Work required =>
Within the records that follow, restate exactly the lines from the line with "# Start SpringBoot application" down to the line with "for results that", including both. Omit the pictures.

Data extract =>
◇ ◇ ◇ ◇ ◇

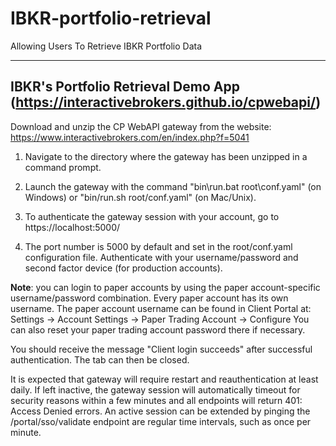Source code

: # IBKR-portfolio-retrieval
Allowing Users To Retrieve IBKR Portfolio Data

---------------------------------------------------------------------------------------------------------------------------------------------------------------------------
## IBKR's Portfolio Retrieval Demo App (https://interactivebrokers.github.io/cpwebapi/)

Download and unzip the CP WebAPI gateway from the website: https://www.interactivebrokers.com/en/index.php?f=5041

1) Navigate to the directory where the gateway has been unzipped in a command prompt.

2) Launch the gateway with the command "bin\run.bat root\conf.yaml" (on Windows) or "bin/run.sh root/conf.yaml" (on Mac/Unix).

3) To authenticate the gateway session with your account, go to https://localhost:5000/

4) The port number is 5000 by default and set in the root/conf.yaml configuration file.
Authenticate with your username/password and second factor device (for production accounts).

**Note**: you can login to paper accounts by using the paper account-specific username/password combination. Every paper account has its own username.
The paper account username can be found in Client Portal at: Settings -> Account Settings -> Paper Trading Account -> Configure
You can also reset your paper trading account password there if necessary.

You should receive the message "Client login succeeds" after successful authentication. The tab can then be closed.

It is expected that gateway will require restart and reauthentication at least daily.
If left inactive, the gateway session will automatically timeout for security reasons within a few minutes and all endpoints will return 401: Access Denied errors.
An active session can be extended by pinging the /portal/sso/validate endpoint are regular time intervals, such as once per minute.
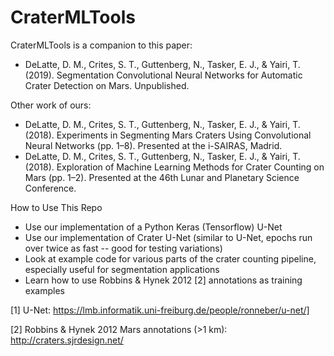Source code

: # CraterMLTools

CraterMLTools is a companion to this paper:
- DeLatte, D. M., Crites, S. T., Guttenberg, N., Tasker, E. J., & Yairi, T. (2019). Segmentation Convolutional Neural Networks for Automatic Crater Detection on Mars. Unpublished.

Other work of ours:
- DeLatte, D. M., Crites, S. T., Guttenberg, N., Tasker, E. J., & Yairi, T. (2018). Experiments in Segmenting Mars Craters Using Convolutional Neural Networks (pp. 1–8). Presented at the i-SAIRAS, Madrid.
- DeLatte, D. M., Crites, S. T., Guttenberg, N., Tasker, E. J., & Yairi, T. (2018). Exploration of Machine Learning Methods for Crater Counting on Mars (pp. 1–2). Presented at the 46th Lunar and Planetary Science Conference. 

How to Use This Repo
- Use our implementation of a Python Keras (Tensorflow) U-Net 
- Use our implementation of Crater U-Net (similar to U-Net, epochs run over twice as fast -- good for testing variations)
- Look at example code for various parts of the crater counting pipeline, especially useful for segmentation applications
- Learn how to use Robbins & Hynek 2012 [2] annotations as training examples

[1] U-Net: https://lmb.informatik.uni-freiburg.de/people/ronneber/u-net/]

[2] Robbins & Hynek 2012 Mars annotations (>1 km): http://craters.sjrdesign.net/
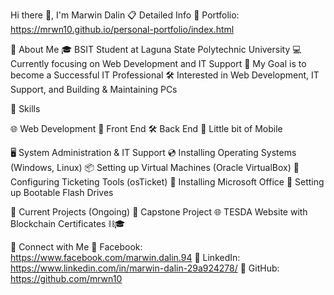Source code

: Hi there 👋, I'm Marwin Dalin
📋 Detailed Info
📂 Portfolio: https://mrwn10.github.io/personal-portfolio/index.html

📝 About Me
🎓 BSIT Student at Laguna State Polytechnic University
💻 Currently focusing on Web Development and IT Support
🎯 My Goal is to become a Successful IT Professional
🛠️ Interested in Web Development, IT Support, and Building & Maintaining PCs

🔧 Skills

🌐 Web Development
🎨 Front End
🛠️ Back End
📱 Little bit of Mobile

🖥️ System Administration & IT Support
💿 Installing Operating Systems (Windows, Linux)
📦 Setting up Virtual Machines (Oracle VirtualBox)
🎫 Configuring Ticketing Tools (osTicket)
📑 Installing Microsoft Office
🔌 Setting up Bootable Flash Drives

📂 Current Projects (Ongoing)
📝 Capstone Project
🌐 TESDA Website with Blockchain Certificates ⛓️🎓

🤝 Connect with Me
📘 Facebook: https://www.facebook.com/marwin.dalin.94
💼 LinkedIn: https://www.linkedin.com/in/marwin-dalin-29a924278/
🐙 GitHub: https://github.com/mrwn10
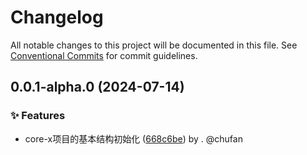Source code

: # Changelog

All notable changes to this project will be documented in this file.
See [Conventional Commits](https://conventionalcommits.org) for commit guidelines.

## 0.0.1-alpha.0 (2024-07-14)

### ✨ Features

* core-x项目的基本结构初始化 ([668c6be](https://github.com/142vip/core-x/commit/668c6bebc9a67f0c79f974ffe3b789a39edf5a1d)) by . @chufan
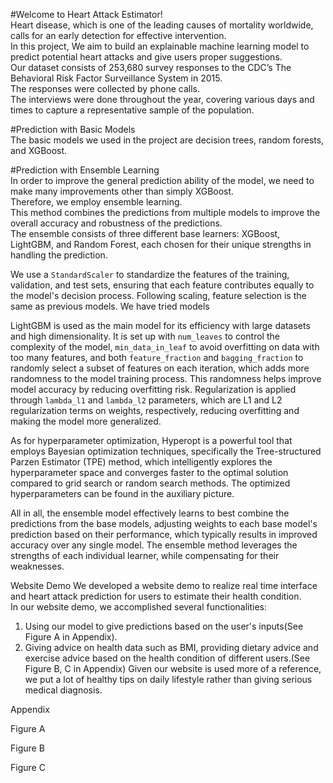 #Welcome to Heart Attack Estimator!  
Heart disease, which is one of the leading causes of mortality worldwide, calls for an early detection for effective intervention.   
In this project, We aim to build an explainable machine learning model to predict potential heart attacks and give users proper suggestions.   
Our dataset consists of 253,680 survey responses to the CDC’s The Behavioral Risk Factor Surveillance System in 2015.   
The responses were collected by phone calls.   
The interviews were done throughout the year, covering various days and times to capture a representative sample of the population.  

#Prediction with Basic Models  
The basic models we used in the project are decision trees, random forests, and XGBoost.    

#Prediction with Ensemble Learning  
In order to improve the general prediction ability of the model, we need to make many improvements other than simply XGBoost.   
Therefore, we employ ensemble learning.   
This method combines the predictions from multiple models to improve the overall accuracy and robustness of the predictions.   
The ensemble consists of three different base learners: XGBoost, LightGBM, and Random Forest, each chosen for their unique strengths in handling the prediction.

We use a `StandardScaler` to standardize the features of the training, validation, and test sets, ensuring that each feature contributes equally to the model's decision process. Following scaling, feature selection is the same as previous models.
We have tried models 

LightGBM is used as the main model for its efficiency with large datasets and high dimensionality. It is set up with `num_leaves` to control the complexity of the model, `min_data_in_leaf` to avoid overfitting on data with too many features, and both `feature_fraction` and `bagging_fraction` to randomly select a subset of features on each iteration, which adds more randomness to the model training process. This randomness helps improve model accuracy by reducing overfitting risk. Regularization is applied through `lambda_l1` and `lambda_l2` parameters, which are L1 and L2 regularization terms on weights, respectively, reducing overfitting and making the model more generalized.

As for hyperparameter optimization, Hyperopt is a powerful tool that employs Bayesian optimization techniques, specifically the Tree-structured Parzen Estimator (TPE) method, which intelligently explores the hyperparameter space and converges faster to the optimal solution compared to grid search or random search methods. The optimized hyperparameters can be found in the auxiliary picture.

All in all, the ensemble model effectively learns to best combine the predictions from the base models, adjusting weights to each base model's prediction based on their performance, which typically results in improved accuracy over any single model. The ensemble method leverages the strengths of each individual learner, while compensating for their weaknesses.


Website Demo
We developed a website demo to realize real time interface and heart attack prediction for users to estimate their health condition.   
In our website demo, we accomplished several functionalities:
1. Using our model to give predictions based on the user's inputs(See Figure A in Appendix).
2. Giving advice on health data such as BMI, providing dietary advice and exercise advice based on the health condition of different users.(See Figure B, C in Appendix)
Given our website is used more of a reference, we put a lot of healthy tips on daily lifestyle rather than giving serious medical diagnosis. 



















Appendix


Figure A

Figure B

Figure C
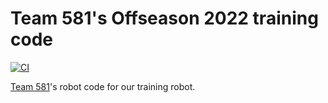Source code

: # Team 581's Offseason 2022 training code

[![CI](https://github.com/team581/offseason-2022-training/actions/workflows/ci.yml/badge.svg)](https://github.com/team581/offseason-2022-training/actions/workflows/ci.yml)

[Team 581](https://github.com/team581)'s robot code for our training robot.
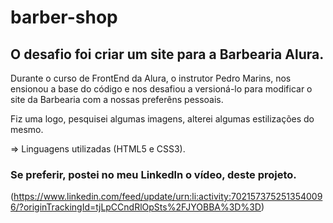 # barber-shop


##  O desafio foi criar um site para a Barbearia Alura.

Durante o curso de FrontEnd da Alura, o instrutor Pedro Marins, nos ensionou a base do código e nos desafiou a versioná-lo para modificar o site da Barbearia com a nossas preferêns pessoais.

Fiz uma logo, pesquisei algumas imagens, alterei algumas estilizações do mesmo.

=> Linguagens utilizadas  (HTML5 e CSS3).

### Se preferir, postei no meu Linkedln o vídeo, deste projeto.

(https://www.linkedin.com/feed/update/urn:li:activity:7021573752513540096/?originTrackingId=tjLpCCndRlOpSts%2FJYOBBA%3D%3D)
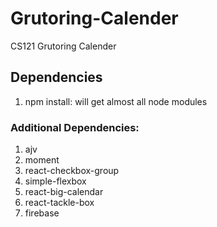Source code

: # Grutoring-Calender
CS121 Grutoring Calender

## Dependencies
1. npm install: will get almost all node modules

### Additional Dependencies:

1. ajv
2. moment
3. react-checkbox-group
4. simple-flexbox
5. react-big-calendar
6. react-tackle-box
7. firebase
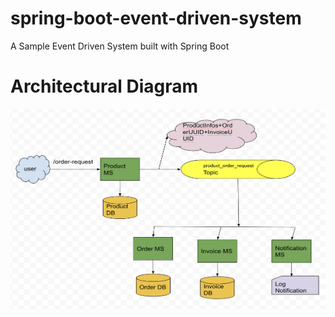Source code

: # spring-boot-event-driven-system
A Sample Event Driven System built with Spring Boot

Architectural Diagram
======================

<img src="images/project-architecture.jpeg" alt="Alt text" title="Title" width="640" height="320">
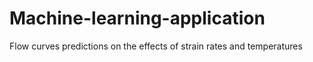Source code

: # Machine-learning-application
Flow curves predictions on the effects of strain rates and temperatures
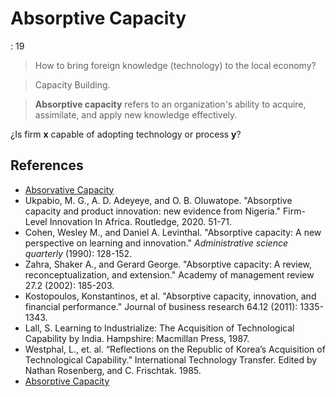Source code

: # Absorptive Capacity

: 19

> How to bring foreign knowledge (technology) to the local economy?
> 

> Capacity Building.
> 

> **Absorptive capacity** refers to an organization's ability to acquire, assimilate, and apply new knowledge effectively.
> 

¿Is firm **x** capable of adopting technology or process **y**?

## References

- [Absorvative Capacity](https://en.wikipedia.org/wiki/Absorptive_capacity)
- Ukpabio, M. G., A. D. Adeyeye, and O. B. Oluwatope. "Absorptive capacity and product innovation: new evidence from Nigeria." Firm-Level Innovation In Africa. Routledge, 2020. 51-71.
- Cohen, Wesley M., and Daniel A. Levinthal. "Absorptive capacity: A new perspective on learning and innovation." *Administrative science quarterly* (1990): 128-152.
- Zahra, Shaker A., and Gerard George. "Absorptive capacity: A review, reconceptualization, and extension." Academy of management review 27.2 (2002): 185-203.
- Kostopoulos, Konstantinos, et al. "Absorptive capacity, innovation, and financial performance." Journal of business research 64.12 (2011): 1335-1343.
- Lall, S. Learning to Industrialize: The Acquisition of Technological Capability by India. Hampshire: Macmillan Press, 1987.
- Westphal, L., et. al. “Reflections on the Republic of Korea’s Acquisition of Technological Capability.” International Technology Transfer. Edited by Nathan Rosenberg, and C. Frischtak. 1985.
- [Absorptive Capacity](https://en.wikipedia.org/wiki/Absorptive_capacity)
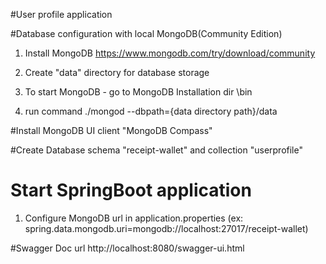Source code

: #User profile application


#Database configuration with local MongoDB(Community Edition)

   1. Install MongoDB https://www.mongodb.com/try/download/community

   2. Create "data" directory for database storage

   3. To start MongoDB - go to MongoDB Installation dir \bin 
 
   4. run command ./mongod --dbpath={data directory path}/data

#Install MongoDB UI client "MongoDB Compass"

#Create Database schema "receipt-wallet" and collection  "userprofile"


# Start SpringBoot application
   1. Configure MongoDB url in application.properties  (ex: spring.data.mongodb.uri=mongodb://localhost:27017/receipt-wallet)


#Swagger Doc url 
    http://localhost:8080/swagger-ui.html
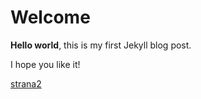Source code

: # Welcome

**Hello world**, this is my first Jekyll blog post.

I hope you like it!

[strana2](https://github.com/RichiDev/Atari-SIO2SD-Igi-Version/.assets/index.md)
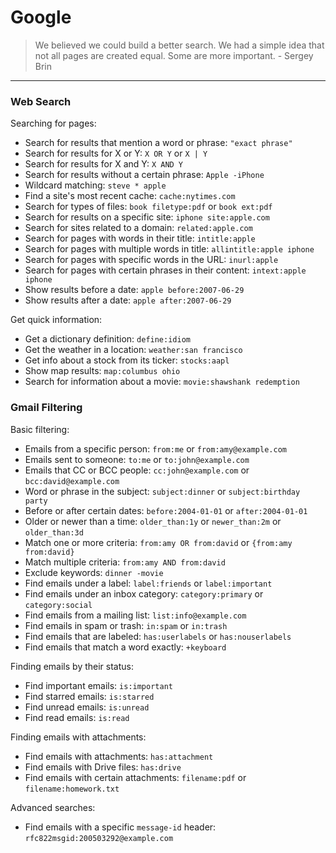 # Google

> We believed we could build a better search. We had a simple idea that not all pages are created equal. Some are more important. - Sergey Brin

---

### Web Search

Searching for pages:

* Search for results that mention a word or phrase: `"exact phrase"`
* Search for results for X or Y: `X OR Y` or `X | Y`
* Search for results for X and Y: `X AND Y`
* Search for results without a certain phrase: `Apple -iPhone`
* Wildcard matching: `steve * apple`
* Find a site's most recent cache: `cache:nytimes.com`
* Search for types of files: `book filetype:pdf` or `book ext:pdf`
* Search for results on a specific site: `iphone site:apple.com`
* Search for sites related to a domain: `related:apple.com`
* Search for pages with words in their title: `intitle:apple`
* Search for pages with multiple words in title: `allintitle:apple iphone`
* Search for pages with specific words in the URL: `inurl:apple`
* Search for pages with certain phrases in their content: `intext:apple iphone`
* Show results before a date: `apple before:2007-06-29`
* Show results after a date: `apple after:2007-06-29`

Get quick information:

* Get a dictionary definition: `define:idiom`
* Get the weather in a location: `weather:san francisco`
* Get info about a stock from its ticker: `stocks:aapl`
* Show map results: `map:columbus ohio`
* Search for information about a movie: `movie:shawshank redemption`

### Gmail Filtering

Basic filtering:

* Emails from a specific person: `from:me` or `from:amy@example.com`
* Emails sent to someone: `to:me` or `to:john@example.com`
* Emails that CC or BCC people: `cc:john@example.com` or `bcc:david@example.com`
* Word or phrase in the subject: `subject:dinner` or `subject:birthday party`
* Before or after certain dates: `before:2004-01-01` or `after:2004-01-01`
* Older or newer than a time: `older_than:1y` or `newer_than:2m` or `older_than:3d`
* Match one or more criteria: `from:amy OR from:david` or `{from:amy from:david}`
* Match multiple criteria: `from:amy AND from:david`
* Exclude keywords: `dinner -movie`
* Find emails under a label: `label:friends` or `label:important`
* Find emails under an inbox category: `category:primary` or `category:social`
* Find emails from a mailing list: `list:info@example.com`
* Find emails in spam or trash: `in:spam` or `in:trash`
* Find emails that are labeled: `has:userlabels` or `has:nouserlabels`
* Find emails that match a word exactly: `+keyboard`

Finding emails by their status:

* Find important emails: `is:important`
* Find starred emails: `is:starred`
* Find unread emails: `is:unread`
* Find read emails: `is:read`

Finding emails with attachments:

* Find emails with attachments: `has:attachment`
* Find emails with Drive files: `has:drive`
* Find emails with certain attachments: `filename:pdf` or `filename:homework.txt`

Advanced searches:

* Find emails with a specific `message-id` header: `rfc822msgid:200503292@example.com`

◇ ◇ ◇ ◇ ◇

Answer =>
# Start SpringBoot application
   1. Configure MongoDB url in application.properties  (ex: spring.data.mongodb.uri=mongodb://localhost:27017/receipt-wallet)


#Swagger Doc url 
    http://localhost:8080/swagger-ui.html
Source code

: # Welcome

**Hello world**, this is my first Jekyll blog post.

I hope you like it!

[strana2](https://github.com/RichiDev/Atari-SIO2SD-Igi-Version/.assets/index.md)
 # Google

> We believed we could build a better search. We had a simple idea that not all pages are created equal. Some are more important. - Sergey Brin

---

### Web Search

Searching for pages:

* Search for results that mention a word or phrase: `"exact phrase"`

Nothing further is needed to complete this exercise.